■小五郎の暗号が事件の暗号を解くカギに!『沖野ヨーコと屋根裏の密室』

 ある日、小五郎の探偵事務所にアイドル・沖野ヨーコが訪ねてくる。そんな中、腹の調子が悪くなりトイレに入った小五郎は、トイレットペーパーを切らしていることに気付き大ピンチ……。その窮地を脱出するためのアイデアが重要になったエピソードが、コミックス第99巻収録の『沖野ヨーコと屋根裏の密室』だ。

 沖野ヨーコは仕事の関係である別荘に泊まったときの事件の相談に来ていた。その事件とは、屋根裏部屋にボウガンの矢に刺され絶命した男性がおり、その場に並べられたトランプが落ちていたというもの。
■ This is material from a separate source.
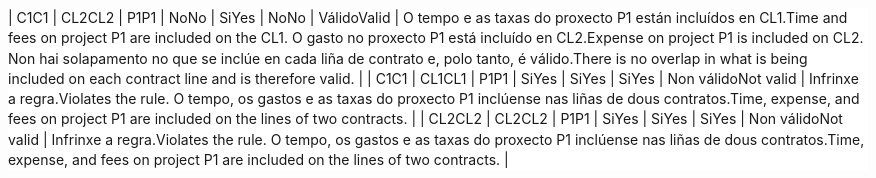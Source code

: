 | <span data-ttu-id="a14f1-227">C1</span><span class="sxs-lookup"><span data-stu-id="a14f1-227">C1</span></span>       | <span data-ttu-id="a14f1-228">CL2</span><span class="sxs-lookup"><span data-stu-id="a14f1-228">CL2</span></span>           | <span data-ttu-id="a14f1-229">P1</span><span class="sxs-lookup"><span data-stu-id="a14f1-229">P1</span></span>      | <span data-ttu-id="a14f1-230">No</span><span class="sxs-lookup"><span data-stu-id="a14f1-230">No</span></span>           | <span data-ttu-id="a14f1-231">Si</span><span class="sxs-lookup"><span data-stu-id="a14f1-231">Yes</span></span>             | <span data-ttu-id="a14f1-232">No</span><span class="sxs-lookup"><span data-stu-id="a14f1-232">No</span></span>          | <span data-ttu-id="a14f1-233">Válido</span><span class="sxs-lookup"><span data-stu-id="a14f1-233">Valid</span></span>           | <span data-ttu-id="a14f1-234">O tempo e as taxas do proxecto P1 están incluídos en CL1.</span><span class="sxs-lookup"><span data-stu-id="a14f1-234">Time and fees on project P1 are   included on the CL1.</span></span> <span data-ttu-id="a14f1-235">O gasto no proxecto P1 está incluído en CL2.</span><span class="sxs-lookup"><span data-stu-id="a14f1-235">Expense on project P1 is included on CL2.</span></span> </br>   <span data-ttu-id="a14f1-236">Non hai solapamento no que se inclúe en cada liña de contrato e, polo tanto, é válido.</span><span class="sxs-lookup"><span data-stu-id="a14f1-236">There is no overlap in what is being included on each contract line and is   therefore valid.</span></span>  |
| <span data-ttu-id="a14f1-237">C1</span><span class="sxs-lookup"><span data-stu-id="a14f1-237">C1</span></span>       | <span data-ttu-id="a14f1-238">CL1</span><span class="sxs-lookup"><span data-stu-id="a14f1-238">CL1</span></span>           | <span data-ttu-id="a14f1-239">P1</span><span class="sxs-lookup"><span data-stu-id="a14f1-239">P1</span></span>      | <span data-ttu-id="a14f1-240">Si</span><span class="sxs-lookup"><span data-stu-id="a14f1-240">Yes</span></span>          | <span data-ttu-id="a14f1-241">Si</span><span class="sxs-lookup"><span data-stu-id="a14f1-241">Yes</span></span>             | <span data-ttu-id="a14f1-242">Si</span><span class="sxs-lookup"><span data-stu-id="a14f1-242">Yes</span></span>         | <span data-ttu-id="a14f1-243">Non válido</span><span class="sxs-lookup"><span data-stu-id="a14f1-243">Not valid</span></span>       | <span data-ttu-id="a14f1-244">Infrinxe a regra.</span><span class="sxs-lookup"><span data-stu-id="a14f1-244">Violates the rule.</span></span> <span data-ttu-id="a14f1-245">O tempo, os gastos e as taxas do proxecto P1 inclúense nas liñas de dous contratos.</span><span class="sxs-lookup"><span data-stu-id="a14f1-245">Time,   expense, and fees on project P1 are included on the lines of two contracts.</span></span>                                                                                               |
| <span data-ttu-id="a14f1-246">CL2</span><span class="sxs-lookup"><span data-stu-id="a14f1-246">CL2</span></span>      | <span data-ttu-id="a14f1-247">CL2</span><span class="sxs-lookup"><span data-stu-id="a14f1-247">CL2</span></span>           | <span data-ttu-id="a14f1-248">P1</span><span class="sxs-lookup"><span data-stu-id="a14f1-248">P1</span></span>      | <span data-ttu-id="a14f1-249">Si</span><span class="sxs-lookup"><span data-stu-id="a14f1-249">Yes</span></span>          | <span data-ttu-id="a14f1-250">Si</span><span class="sxs-lookup"><span data-stu-id="a14f1-250">Yes</span></span>             | <span data-ttu-id="a14f1-251">Si</span><span class="sxs-lookup"><span data-stu-id="a14f1-251">Yes</span></span>         | <span data-ttu-id="a14f1-252">Non válido</span><span class="sxs-lookup"><span data-stu-id="a14f1-252">Not valid</span></span>       | <span data-ttu-id="a14f1-253">Infrinxe a regra.</span><span class="sxs-lookup"><span data-stu-id="a14f1-253">Violates the rule.</span></span> <span data-ttu-id="a14f1-254">O tempo, os gastos e as taxas do proxecto P1 inclúense nas liñas de dous contratos.</span><span class="sxs-lookup"><span data-stu-id="a14f1-254">Time,   expense, and fees on project P1 are included on the lines of two contracts.</span></span>                                                                                               |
ポーカーの手札のように並べられたトランプは、4枚、5枚、2枚……と不規則な数だった。

 何か意味がありそうだが、コナンと「小五郎の弟子2号」で、探偵事務所の隣にある米花いろは寿司の職人・脇田兼則も困り果てていた。するとそこへ、トイレにいる小五郎からコナンにメールが送られてくる。そこには「一九①➈19東西南白発中中」と「一一一二二三四五六七九九九」という、まるで暗号のようなメッセージが書かれていた。

 これは麻雀の役を表し、それぞれ国士無双と九蓮宝燈に1つ足りない状況を表している。必要なのは「北(ペー)」と「八(パー)」ということで、「ペーパーが欲しい」という暗号だった。

 この小五郎の苦しまぎれの暗号が、事件にもピッタリ合っていた。こうして、「足りないものに意味がある」というヒントを得たコナンは、トランプが示すメッセージの解読にも成功したのだった。

 本人が意図せずとも、思いもよらない言動でヒントをくれる小五郎は、コナンにとっても貴重な存在なのかもしれない。

 

 小五郎の迷推理はもはや作品の魅力の1つだ。しかし、時にはそれが大きなヒントとなり、事件の解決に結びつくケースもある。経験値だけはコナン以上にあるために、経験がヒントになることも少なくない。

 近日公開の映画『隻眼の残像(フラッシュバック)』では小五郎の活躍が期待されるだけに、原作・アニメでの彼の活躍に注目するにはいいタイミングかもしれない。